Content starts
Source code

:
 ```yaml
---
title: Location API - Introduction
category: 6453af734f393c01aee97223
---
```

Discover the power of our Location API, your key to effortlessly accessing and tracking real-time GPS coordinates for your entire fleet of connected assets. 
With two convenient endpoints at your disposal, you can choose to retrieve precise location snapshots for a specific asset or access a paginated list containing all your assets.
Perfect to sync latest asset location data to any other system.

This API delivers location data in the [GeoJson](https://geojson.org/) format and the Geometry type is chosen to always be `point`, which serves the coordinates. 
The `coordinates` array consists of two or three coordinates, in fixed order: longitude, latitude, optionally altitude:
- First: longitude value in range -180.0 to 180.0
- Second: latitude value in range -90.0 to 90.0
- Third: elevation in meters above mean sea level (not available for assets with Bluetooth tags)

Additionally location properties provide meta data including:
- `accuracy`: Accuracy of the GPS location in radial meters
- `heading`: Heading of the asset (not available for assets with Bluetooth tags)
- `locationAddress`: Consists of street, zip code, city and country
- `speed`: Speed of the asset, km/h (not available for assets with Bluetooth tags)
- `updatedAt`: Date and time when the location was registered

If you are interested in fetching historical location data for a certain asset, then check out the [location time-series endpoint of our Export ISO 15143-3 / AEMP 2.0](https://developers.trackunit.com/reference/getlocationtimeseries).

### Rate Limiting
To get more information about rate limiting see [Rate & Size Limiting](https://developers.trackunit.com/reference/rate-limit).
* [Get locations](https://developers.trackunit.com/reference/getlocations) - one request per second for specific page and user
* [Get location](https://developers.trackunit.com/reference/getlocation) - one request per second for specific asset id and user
Content ends
[Problem to solve] Every line from the first entry to the line containing "Discover the power" should be transcribed exactly, and nothing beyond it.

[Exercise result]
Source code

:
 ```yaml
---
title: Location API - Introduction
category: 6453af734f393c01aee97223
---
```

Discover the power of our Location API, your key to effortlessly accessing and tracking real-time GPS coordinates for your entire fleet of connected assets. 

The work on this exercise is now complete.